* **Records from a dataset**:
○ ○ ○ ○
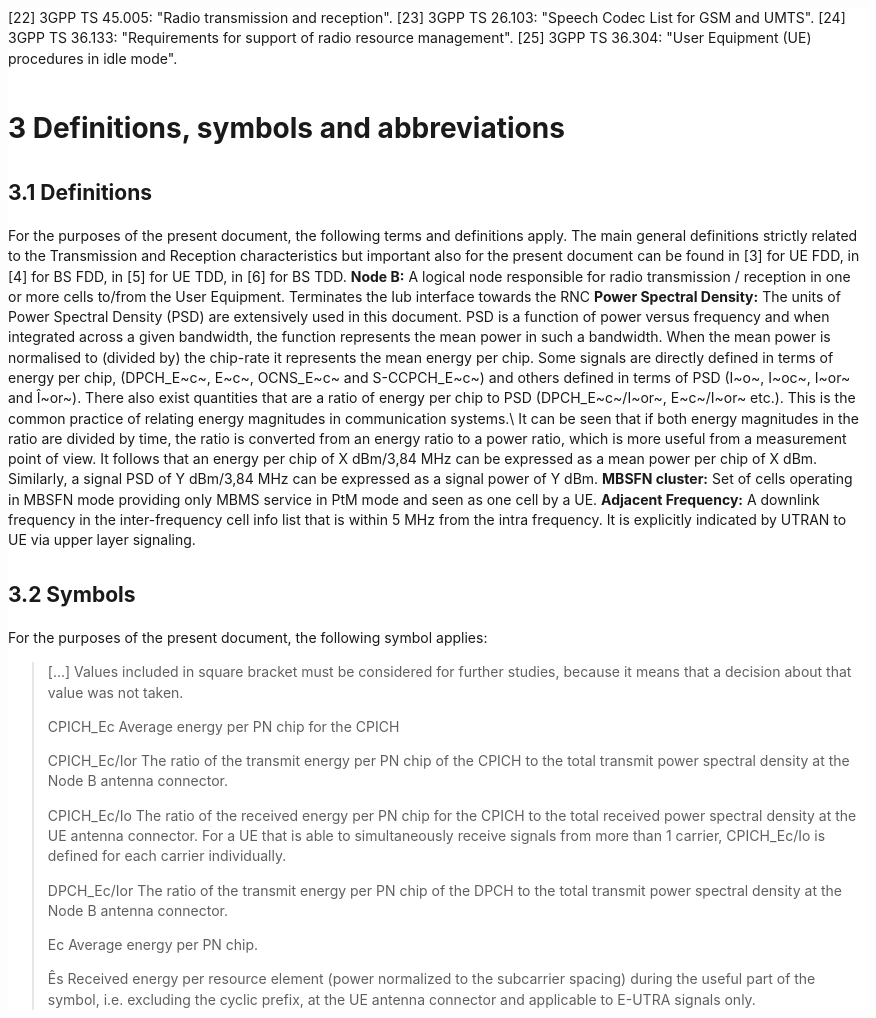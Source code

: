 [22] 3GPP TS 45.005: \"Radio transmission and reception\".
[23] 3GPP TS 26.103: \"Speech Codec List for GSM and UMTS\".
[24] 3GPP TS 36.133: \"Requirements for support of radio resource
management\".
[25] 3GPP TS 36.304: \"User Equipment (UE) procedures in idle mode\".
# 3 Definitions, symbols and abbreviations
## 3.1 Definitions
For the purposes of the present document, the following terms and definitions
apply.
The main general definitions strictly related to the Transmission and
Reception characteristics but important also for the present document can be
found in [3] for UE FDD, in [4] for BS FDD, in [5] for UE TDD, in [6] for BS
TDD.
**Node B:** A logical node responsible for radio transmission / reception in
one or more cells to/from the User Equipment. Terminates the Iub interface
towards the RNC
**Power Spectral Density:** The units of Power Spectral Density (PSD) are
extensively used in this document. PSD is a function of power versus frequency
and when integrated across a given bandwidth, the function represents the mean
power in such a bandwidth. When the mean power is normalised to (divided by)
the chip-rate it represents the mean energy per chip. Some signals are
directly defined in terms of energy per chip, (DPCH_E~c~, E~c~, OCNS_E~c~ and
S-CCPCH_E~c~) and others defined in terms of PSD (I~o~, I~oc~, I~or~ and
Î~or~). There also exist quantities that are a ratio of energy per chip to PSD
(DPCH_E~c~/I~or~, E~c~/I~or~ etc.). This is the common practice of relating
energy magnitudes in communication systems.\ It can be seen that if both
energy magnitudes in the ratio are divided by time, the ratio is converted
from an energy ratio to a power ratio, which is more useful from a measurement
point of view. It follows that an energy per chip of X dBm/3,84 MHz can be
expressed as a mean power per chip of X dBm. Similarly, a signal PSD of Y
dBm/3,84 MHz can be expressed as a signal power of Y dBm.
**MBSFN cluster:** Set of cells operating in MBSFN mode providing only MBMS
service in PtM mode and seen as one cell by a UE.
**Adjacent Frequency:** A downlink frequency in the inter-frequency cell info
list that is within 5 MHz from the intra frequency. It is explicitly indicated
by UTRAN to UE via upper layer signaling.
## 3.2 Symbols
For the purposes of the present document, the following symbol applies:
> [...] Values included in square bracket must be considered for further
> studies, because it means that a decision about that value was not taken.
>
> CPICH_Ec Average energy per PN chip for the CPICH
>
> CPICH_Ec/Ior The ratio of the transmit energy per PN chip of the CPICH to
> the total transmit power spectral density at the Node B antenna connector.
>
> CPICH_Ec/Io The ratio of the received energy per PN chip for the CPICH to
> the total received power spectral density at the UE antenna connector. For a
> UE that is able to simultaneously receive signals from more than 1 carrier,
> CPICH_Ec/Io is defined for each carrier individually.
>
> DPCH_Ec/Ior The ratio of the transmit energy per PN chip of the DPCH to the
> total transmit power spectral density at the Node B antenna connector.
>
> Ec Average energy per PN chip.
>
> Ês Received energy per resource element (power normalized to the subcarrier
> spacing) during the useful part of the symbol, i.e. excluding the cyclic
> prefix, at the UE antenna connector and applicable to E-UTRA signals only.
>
○ ○ ○ ○
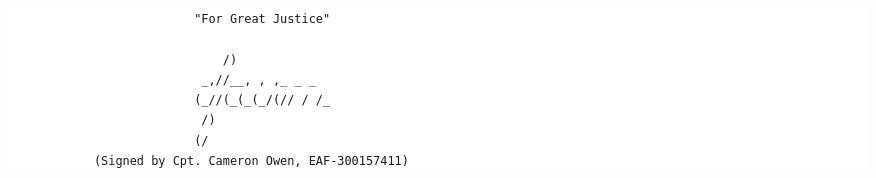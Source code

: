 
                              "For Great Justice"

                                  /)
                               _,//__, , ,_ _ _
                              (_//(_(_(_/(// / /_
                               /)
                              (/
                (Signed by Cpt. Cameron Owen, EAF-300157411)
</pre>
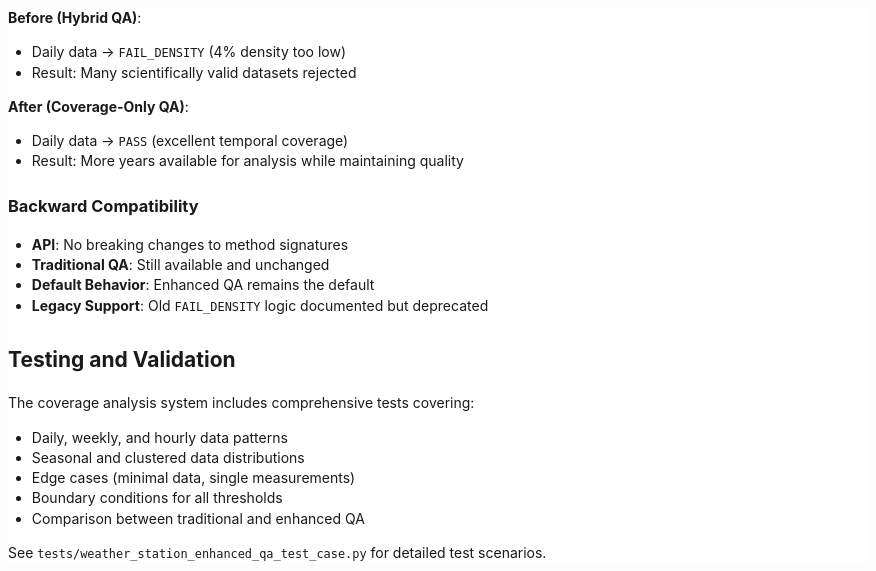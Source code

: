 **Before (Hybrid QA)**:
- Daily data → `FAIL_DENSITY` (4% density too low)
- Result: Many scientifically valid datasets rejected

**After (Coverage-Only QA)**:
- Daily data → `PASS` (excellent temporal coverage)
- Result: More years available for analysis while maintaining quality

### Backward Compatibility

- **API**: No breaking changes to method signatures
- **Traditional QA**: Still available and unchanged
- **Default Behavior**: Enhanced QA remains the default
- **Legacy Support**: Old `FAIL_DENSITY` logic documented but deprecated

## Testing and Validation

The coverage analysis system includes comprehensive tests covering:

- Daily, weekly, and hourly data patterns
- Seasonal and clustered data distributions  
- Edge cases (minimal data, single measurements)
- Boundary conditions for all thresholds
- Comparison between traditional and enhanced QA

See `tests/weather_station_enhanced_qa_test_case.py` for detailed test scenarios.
○ ○ ○ ○
When you reach the line with "[25] 3GPP TS" in the records above, start writing out lines exactly, and stop once the line with "S-CCPCH_E~c~) and others" has been written; include nothing else.

[25] 3GPP TS 36.304: \"User Equipment (UE) procedures in idle mode\".
# 3 Definitions, symbols and abbreviations
## 3.1 Definitions
For the purposes of the present document, the following terms and definitions
apply.
The main general definitions strictly related to the Transmission and
Reception characteristics but important also for the present document can be
found in [3] for UE FDD, in [4] for BS FDD, in [5] for UE TDD, in [6] for BS
TDD.
**Node B:** A logical node responsible for radio transmission / reception in
one or more cells to/from the User Equipment. Terminates the Iub interface
towards the RNC
**Power Spectral Density:** The units of Power Spectral Density (PSD) are
extensively used in this document. PSD is a function of power versus frequency
and when integrated across a given bandwidth, the function represents the mean
power in such a bandwidth. When the mean power is normalised to (divided by)
the chip-rate it represents the mean energy per chip. Some signals are
directly defined in terms of energy per chip, (DPCH_E~c~, E~c~, OCNS_E~c~ and
S-CCPCH_E~c~) and others defined in terms of PSD (I~o~, I~oc~, I~or~ and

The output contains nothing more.